By default, S3FileIO initializes the S3 client lazily on first use. Setting s3.preload-client-enabled=true creates the client immediately when the catalog is loaded. This avoids a cold-start latency hit on the first query — useful for short-lived Spark applications or Lambda-based workloads where every second counts.

Avoiding S3 Throttling with ObjectStoreLocationProvider

S3 throttles requests at 3,500 PUT/POST/DELETE and 5,500 GET requests per second per prefix. With a traditional Hive-style layout, all data files for a given partition share the same prefix:

s3://bucket/warehouse/db/events/event_date=2026-02-12/
00001-file-abc.parquet
00002-file-def.parquet
00003-file-ghi.parquet
...

If you are writing thousands of files per partition (common in streaming or high-volume batch), you will hit the prefix throttle.

The Solution: ObjectStoreLocationProvider

Iceberg's ObjectStoreLocationProvider generates a deterministic hash for each file and prepends it to the path, distributing files across many S3 prefixes automatically:

s3://bucket/warehouse/
a1b2c3d4/db/events/event_date=2026-02-12/00001-file-abc.parquet
e5f6g7h8/db/events/event_date=2026-02-12/00002-file-def.parquet
i9j0k1l2/db/events/event_date=2026-02-12/00003-file-ghi.parquet

Each file now has a unique prefix, spreading load across S3's distributed infrastructure.

Enable it per table:

CREATE TABLE analytics.events (
event_id BIGINT,
event_time TIMESTAMP,
user_id STRING,
payload STRING
)
USING iceberg
PARTITIONED BY (day(event_time))
TBLPROPERTIES (
'write.object-storage.enabled' = 'true',
'write.data.path' = 's3://my-bucket/warehouse/db/events/data'
);

Or alter an existing table:

ALTER TABLE analytics.events SET TBLPROPERTIES (
'write.object-storage.enabled' = 'true',
'write.data.path' = 's3://my-bucket/warehouse/db/events/data'
);

Key points:

  • write.object-storage.enabled activates the hash-prefix distribution.
  • write.data.path specifies the root location under which hashed paths are generated. If not set, the table location is used.
  • This does not affect query performance — Iceberg reads from manifest files which contain the full path to every data file, so the hashed prefixes are transparent to readers.
  • This does not affect partition pruning — pruning happens at the metadata layer, not the filesystem layer.

When to use it: Always enable it for tables that write more than 1,000 files per hour. For low-volume tables (a few files per day), it is unnecessary but harmless.
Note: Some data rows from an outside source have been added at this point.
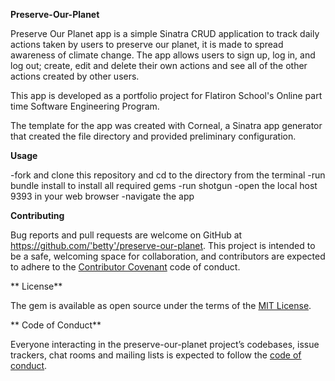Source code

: 
**Preserve-Our-Planet**

Preserve Our Planet app is a simple Sinatra CRUD application to track daily actions taken by users to preserve our planet, it is made to spread awareness of climate change.
The app allows users to sign up, log in, and log out; create, edit and delete their own actions and see all of the other actions created by other users.

This app is developed as a portfolio project for Flatiron School's Online part time Software Engineering Program. 

The template for the app was created with Corneal, a Sinatra app generator that created the file directory and provided preliminary configuration.

**Usage**


-fork and clone this repository and cd to the directory from the terminal
-run bundle install to install all required gems
-run shotgun
-open the local host 9393 in your web browser
-navigate the app


**Contributing**

Bug reports and pull requests are welcome on GitHub at https://github.com/'betty'/preserve-our-planet. This project is intended to be a safe, welcoming space for collaboration, and contributors are expected to adhere to the [Contributor Covenant](http://contributor-covenant.org) code of conduct.

** License**

The gem is available as open source under the terms of the [MIT License](https://opensource.org/licenses/MIT).

** Code of Conduct**

Everyone interacting in the preserve-our-planet project’s codebases, issue trackers, chat rooms and mailing lists is expected to follow the [code of conduct](https://github.com/'betty'/preserve-our-planet/blob/master/CODE_OF_CONDUCT.md).

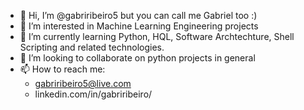 - 👋 Hi, I’m @gabriribeiro5 but you can call me Gabriel too :)
- 👀 I’m interested in Machine Learning Engineering projects
- 🌱 I’m currently learning Python, HQL, Software Archtechture, Shell Scripting and related technologies.
- 💞️ I’m looking to collaborate on python projects in general
- 📫 How to reach me:
    - gabriribeiro5@live.com
    - linkedin.com/in/gabriribeiro/

<!---
gabriribeiro5/gabriribeiro5 is a ✨ special ✨ repository because its `README.md` (this file) appears on your GitHub profile.
You can click the Preview link to take a look at your changes.
--->

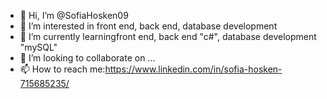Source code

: - 👋 Hi, I’m @SofiaHosken09
- 👀 I’m interested in front end, back end, database development
- 🌱 I’m currently learningfront end, back end "c#", database development "mySQL"
- 💞️ I’m looking to collaborate on ...
- 📫 How to reach me:https://www.linkedin.com/in/sofia-hosken-715685235/

<!---
SofiaHosken09/SofiaHosken09 is a ✨ special ✨ repository because its `README.md` (this file) appears on your GitHub profile.
You can click the Preview link to take a look at your changes.
--->

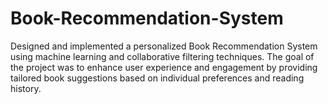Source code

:# Book-Recommendation-System
Designed and implemented a personalized Book Recommendation System using machine learning and collaborative filtering techniques. The goal of the project was to enhance user experience and engagement by providing tailored book suggestions based on individual preferences and reading history.

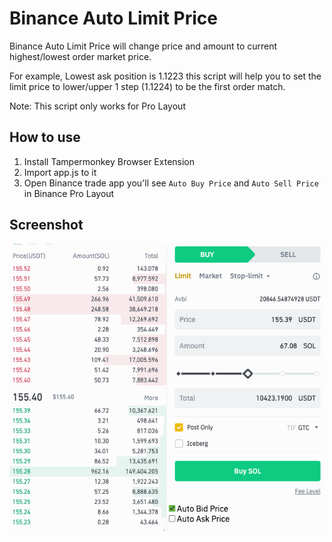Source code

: # Binance Auto Limit Price

Binance Auto Limit Price will change price and amount to current highest/lowest order market price.

For example, Lowest ask position is 1.1223 this script will help you to set the limit price to lower/upper 1 step (1.1224) to be the first order match.

Note: This script only works for Pro Layout

## How to use

1. Install Tampermonkey Browser Extension
2. Import app.js to it
3. Open Binance trade app you'll see `Auto Buy Price` and `Auto Sell Price` in Binance Pro Layout

## Screenshot

![Binance Auto Limit Price Screenshot](screenshot.gif)

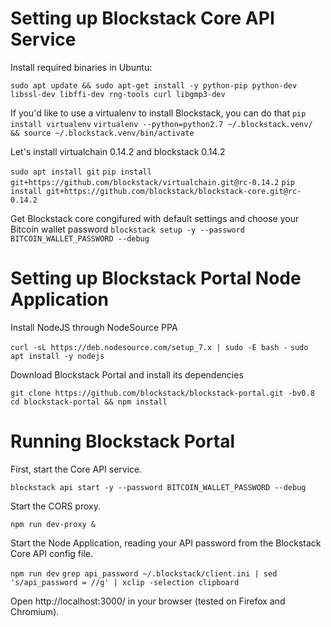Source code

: 
# Setting up Blockstack Core API Service

Install required binaries in Ubuntu:

`sudo apt update && sudo apt-get install -y python-pip python-dev libssl-dev libffi-dev rng-tools curl libgmp3-dev`


If you'd like to use a virtualenv to install Blockstack, you can do that
`pip install virtualenv`
`virtualenv --python=python2.7 ~/.blockstack.venv/ && source ~/.blockstack.venv/bin/activate`

Let's install virtualchain 0.14.2 and blockstack 0.14.2

`sudo apt install git`
`pip install git+https://github.com/blockstack/virtualchain.git@rc-0.14.2`
`pip install git+https://github.com/blockstack/blockstack-core.git@rc-0.14.2`

Get Blockstack core congifured with default settings and choose your Bitcoin wallet password
`blockstack setup -y --password BITCOIN_WALLET_PASSWORD --debug`

# Setting up Blockstack Portal Node Application

Install NodeJS through NodeSource PPA

`curl -sL https://deb.nodesource.com/setup_7.x | sudo -E bash -`
`sudo apt install -y nodejs`

Download Blockstack Portal and install its dependencies

`git clone https://github.com/blockstack/blockstack-portal.git -bv0.8`
`cd blockstack-portal && npm install`


# Running Blockstack Portal

First, start the Core API service.

`blockstack api start -y --password BITCOIN_WALLET_PASSWORD --debug`

Start the CORS proxy.

`npm run dev-proxy &` 

Start the Node Application, reading your API password from the Blockstack Core API config file.

`npm run dev`
`grep api_password ~/.blockstack/client.ini | sed 's/api_password = //g' | xclip -selection clipboard`

Open http://localhost:3000/ in your browser (tested on Firefox and Chromium).
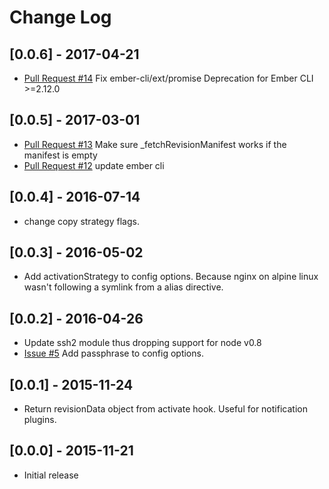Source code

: # Change Log

## [0.0.6] - 2017-04-21
- [Pull Request #14](https://github.com/arenoir/ember-cli-deploy-ssh2/pull/14) Fix ember-cli/ext/promise Deprecation for Ember CLI >=2.12.0

## [0.0.5] - 2017-03-01
- [Pull Request #13](https://github.com/arenoir/ember-cli-deploy-ssh2/pull/13) Make sure _fetchRevisionManifest works if the manifest is empty
- [Pull Request #12](https://github.com/arenoir/ember-cli-deploy-ssh2/pull/12) update ember cli

## [0.0.4] - 2016-07-14
- change copy strategy flags.

## [0.0.3] - 2016-05-02
- Add activationStrategy to config options. Because nginx on alpine linux wasn't following a symlink from a alias directive.

## [0.0.2] - 2016-04-26
- Update ssh2 module thus dropping support for node v0.8
- [Issue #5](https://github.com/arenoir/ember-cli-deploy-ssh2/issues/5) Add passphrase to config options.

## [0.0.1] - 2015-11-24
- Return revisionData object from activate hook. Useful for notification plugins.

## [0.0.0] - 2015-11-21
- Initial release
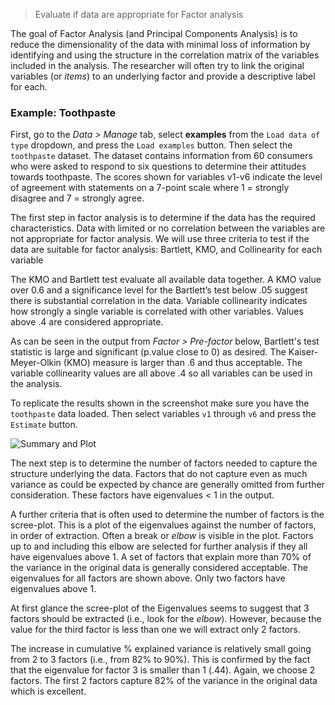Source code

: > Evaluate if data are appropriate for Factor analysis

The goal of Factor Analysis (and Principal Components Analysis) is to reduce the dimensionality of the data with minimal loss of information by identifying and using the structure in the correlation matrix of the variables included in the analysis. The researcher will often try to link the original variables (or _items_) to an underlying factor and provide a descriptive label for each.

### Example: Toothpaste

First, go to the _Data > Manage_ tab, select **examples** from the `Load data of type` dropdown, and press the `Load examples` button. Then select the `toothpaste` dataset. The dataset contains information from 60 consumers who were asked to respond to six questions to determine their attitudes towards toothpaste. The scores shown for variables v1-v6 indicate the level of agreement with statements on a 7-point scale where 1 = strongly disagree and 7 = strongly agree.

The first step in factor analysis is to determine if the data has the required characteristics. Data with limited or no correlation between the variables are not appropriate for factor analysis. We will use three criteria to test if the data are suitable for factor analysis:  Bartlett, KMO, and Collinearity for each variable

The KMO and Bartlett test evaluate all available data together. A KMO value over 0.6 and a significance level for the Bartlett’s test below .05 suggest there is substantial correlation in the data. Variable collinearity indicates how strongly a single variable is correlated with other variables. Values above .4 are considered appropriate.

As can be seen in the output from _Factor > Pre-factor_ below, Bartlett's test statistic is large and significant (p.value close to 0) as desired. The Kaiser-Meyer-Olkin (KMO) measure is larger than .6 and thus acceptable. The variable collinearity values are all above .4 so all variables can be used in the analysis.

To replicate the results shown in the screenshot make sure you have the `toothpaste` data loaded. Then select variables `v1` through `v6` and press the `Estimate` button.

![Summary and Plot](figures_multivariate/pre_factor_summary_plot.png)

The next step is to determine the number of factors needed to capture the structure underlying the data. Factors that do not capture even as much variance as could be expected by chance are generally omitted from further consideration. These factors have eigenvalues < 1 in the output.

A further criteria that is often used to determine the number of factors is the scree-plot. This is a plot of the eigenvalues against the number of factors, in order of extraction. Often a break or _elbow_ is visible in the plot. Factors up to and including this elbow are selected for further analysis if they all have eigenvalues above 1. A set of factors that explain more than 70% of the variance in the original data is generally considered acceptable. The eigenvalues for all factors are shown above. Only two factors have eigenvalues above 1.

At first glance the scree-plot of the Eigenvalues seems to suggest that 3 factors should be extracted (i.e., look for the _elbow_). However, because the value for the third factor is less than one we will extract only 2 factors.

The increase in cumulative % explained variance is relatively small going from 2 to 3 factors (i.e., from 82% to 90%). This is confirmed by the fact that the eigenvalue for factor 3 is smaller than 1 (.44). Again, we choose 2 factors. The first 2 factors capture 82% of the variance in the original data which is excellent.
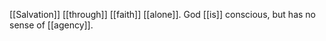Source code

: [[Salvation]] [[through]] [[faith]] [[alone]]. God [[is]] conscious, but has no sense of [[agency]].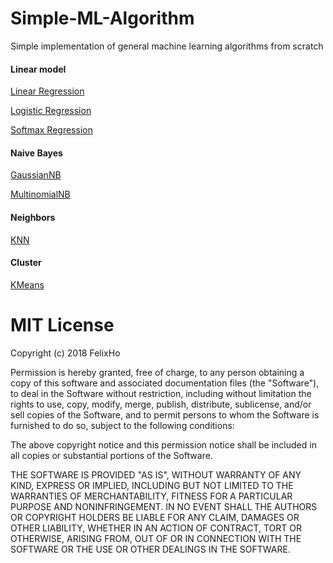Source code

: # Simple-ML-Algorithm
Simple implementation of general machine learning algorithms from scratch


#### Linear model
[Linear Regression](https://github.com/FelixHo/Simple-ML-Algorithm/blob/master/smla/linear_model/linear_regression.py)

[Logistic Regression](https://github.com/FelixHo/Simple-ML-Algorithm/blob/master/smla/linear_model/logistic_regression.py)

[Softmax Regression](https://github.com/FelixHo/Simple-ML-Algorithm/blob/master/smla/linear_model/softmax_regression.py)

#### Naive Bayes
[GaussianNB](https://github.com/FelixHo/Simple-ML-Algorithm/blob/master/smla/naive_bayes/gaussian_naive_bayes.py)

[MultinomialNB](https://github.com/FelixHo/Simple-ML-Algorithm/blob/master/smla/naive_bayes/multinomial_naive_bayes.py)

#### Neighbors
[KNN](https://github.com/FelixHo/Simple-ML-Algorithm/blob/master/smla/neighbors/k_nearest_neighbors.py)

#### Cluster
[KMeans](https://github.com/FelixHo/Simple-ML-Algorithm/blob/master/smla/cluster/kmeans.py)

# MIT License

Copyright (c) 2018 FelixHo

Permission is hereby granted, free of charge, to any person obtaining a copy
of this software and associated documentation files (the "Software"), to deal
in the Software without restriction, including without limitation the rights
to use, copy, modify, merge, publish, distribute, sublicense, and/or sell
copies of the Software, and to permit persons to whom the Software is
furnished to do so, subject to the following conditions:

The above copyright notice and this permission notice shall be included in all
copies or substantial portions of the Software.

THE SOFTWARE IS PROVIDED "AS IS", WITHOUT WARRANTY OF ANY KIND, EXPRESS OR
IMPLIED, INCLUDING BUT NOT LIMITED TO THE WARRANTIES OF MERCHANTABILITY,
FITNESS FOR A PARTICULAR PURPOSE AND NONINFRINGEMENT. IN NO EVENT SHALL THE
AUTHORS OR COPYRIGHT HOLDERS BE LIABLE FOR ANY CLAIM, DAMAGES OR OTHER
LIABILITY, WHETHER IN AN ACTION OF CONTRACT, TORT OR OTHERWISE, ARISING FROM,
OUT OF OR IN CONNECTION WITH THE SOFTWARE OR THE USE OR OTHER DEALINGS IN THE
SOFTWARE.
Glue Catalog Configuration

AWS Glue Data Catalog is the most common Iceberg catalog on AWS. Here is how to configure it correctly.

Basic Setup

# Use Glue as the Iceberg catalog
spark.sql.catalog.glue_catalog=org.apache.iceberg.spark.SparkCatalog
spark.sql.catalog.glue_catalog.catalog-impl=org.apache.iceberg.aws.glue.GlueCatalog
spark.sql.catalog.glue_catalog.warehouse=s3://my-bucket/warehouse/
spark.sql.catalog.glue_catalog.io-impl=org.apache.iceberg.aws.s3.S3FileIO

Note: GlueCatalog uses S3FileIO by default, so io-impl is optional here — but it is good practice to be explicit.

Optimistic Locking

Glue 4.0+ uses optimistic locking by default to guarantee atomic commits. When a Spark job commits a new snapshot, Glue checks that the table's version ID has not changed since the job read the metadata. If another job committed in between, the commit fails and Iceberg retries.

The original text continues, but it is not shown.